National Humanities Alliance Meets in Washington, DC
Debbie Ann Doyle, April 2008
On March 3 and 4, 2008, 145 members of the humanities community, including college and university teachers, museum professionals, librarians, archivists, and independent scholars, gathered in Washington, D.C., for the 2008 national conference of the National Humanities Alliance (NHA), of which the AHA is a member. The highlight of the conference was the ninth annual Humanities Advocacy Day. Ninety-four participants fanned out across Capitol Hill to visit 127 House and Senate offices to urge support for federal agencies that sustain research, education, public programs, and preservation in history and other fields. Participants in the congressional visits learned to be effective advocates at Monday policy briefings. They returned from the Hill energized and excited by the opportunity they had to persuade their elected leaders of the critical national importance of scholarship and public programs in the humanities.
The conference closed with a reception at the Sewall-Belmont House and Museum (www.sewallbelmont.org) at which the NHA presented its Sidney R. Yates Award for Distinguished Public Service to the Humanities to the Honorable Norman D. Dicks (D-Wash.), the chair of the House Interior Appropriations Subcommittee, for his ongoing support for the National Endowment for the Humanities, as well as the National Endowment for the Arts and other cultural resources. Dicks said that he continually reminds his congressional colleagues that "the small investment we were making in these important entities would produce results all over the country" in practically every congressional district. He swore to enthusiastic applause that he is "never going to be satisfied until we have an administration that will take this budget back to where it should be."
A policy forum on Monday morning offered participants an opportunity to brainstorm priorities for the NHA's National Agenda for the Humanities.
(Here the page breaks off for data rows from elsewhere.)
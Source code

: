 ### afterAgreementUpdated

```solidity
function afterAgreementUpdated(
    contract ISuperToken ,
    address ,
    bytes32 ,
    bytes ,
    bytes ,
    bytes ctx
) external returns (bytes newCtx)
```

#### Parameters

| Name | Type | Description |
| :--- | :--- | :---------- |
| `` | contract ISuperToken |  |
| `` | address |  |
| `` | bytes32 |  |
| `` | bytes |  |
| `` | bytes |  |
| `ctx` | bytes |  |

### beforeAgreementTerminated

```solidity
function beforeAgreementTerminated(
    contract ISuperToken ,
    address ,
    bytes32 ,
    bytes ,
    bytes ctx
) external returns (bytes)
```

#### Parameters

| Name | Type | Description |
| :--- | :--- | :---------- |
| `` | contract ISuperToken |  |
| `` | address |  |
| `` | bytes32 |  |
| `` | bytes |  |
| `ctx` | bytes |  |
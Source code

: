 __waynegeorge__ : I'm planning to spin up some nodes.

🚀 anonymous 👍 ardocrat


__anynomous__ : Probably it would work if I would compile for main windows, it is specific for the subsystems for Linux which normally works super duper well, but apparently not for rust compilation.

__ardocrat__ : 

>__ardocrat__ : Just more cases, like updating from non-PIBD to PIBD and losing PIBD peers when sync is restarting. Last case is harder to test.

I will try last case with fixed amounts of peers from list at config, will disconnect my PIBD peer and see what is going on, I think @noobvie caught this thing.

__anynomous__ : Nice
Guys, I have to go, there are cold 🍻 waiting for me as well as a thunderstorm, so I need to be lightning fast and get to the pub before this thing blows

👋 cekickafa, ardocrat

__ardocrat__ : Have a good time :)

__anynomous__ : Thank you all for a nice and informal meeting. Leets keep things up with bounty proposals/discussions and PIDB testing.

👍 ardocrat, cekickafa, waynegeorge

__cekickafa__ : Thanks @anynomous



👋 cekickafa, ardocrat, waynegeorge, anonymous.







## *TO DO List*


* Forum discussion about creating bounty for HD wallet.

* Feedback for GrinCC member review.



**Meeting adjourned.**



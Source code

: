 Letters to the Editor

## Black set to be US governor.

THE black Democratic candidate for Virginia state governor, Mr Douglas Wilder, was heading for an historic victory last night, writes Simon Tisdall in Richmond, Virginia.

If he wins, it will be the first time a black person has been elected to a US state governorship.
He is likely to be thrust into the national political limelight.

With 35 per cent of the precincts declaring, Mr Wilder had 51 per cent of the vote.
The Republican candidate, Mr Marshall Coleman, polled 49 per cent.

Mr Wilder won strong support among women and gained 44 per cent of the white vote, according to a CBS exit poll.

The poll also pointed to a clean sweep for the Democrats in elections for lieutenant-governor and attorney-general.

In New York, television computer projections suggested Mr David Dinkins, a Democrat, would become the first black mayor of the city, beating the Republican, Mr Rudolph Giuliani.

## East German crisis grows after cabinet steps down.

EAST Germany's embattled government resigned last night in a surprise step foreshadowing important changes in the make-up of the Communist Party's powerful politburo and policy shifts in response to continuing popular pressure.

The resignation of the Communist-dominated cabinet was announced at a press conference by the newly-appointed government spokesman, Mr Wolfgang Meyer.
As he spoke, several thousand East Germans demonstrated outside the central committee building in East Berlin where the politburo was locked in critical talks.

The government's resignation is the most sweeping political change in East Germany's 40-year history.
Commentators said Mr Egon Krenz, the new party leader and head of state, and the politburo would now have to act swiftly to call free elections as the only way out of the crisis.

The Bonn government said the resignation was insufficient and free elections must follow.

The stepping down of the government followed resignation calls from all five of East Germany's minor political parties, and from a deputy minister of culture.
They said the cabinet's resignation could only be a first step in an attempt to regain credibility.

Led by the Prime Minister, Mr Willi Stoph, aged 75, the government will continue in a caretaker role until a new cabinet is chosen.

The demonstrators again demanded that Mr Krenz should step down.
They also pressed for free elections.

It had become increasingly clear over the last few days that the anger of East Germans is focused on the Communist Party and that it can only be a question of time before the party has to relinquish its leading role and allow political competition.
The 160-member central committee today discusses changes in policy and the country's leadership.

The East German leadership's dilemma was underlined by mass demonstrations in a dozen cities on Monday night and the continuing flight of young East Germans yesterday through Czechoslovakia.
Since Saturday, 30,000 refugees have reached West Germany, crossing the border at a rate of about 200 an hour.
NHA Executive Director Jessica Jones Irons announced the results of a survey that asked NHA members to identify critical issues facing the humanities; funding, sustaining scholarship, and emphasizing the importance of humanities education emerged as key concerns. Participants broke into small discussion groups to offer feedback on unmet challenges and needs, and potential strategies for addressing those issues, in key areas such as scholarship, education, and the humanities and the public. Following the policy forum, a second roundtable gave attendees a chance to rotate among tables staffed by over 30 representatives of federal agencies to hear more about programs at the National Endowment for the Humanities, Library of Congress, National Archives and Records Administration, National Park Service, Institute of Museum and Library Services, Department of Education, and several others. A breakout session focused on current policy issues affecting historians and federal support for history. Another covered problems with travel and visa policy that are affecting international scholarly exchange.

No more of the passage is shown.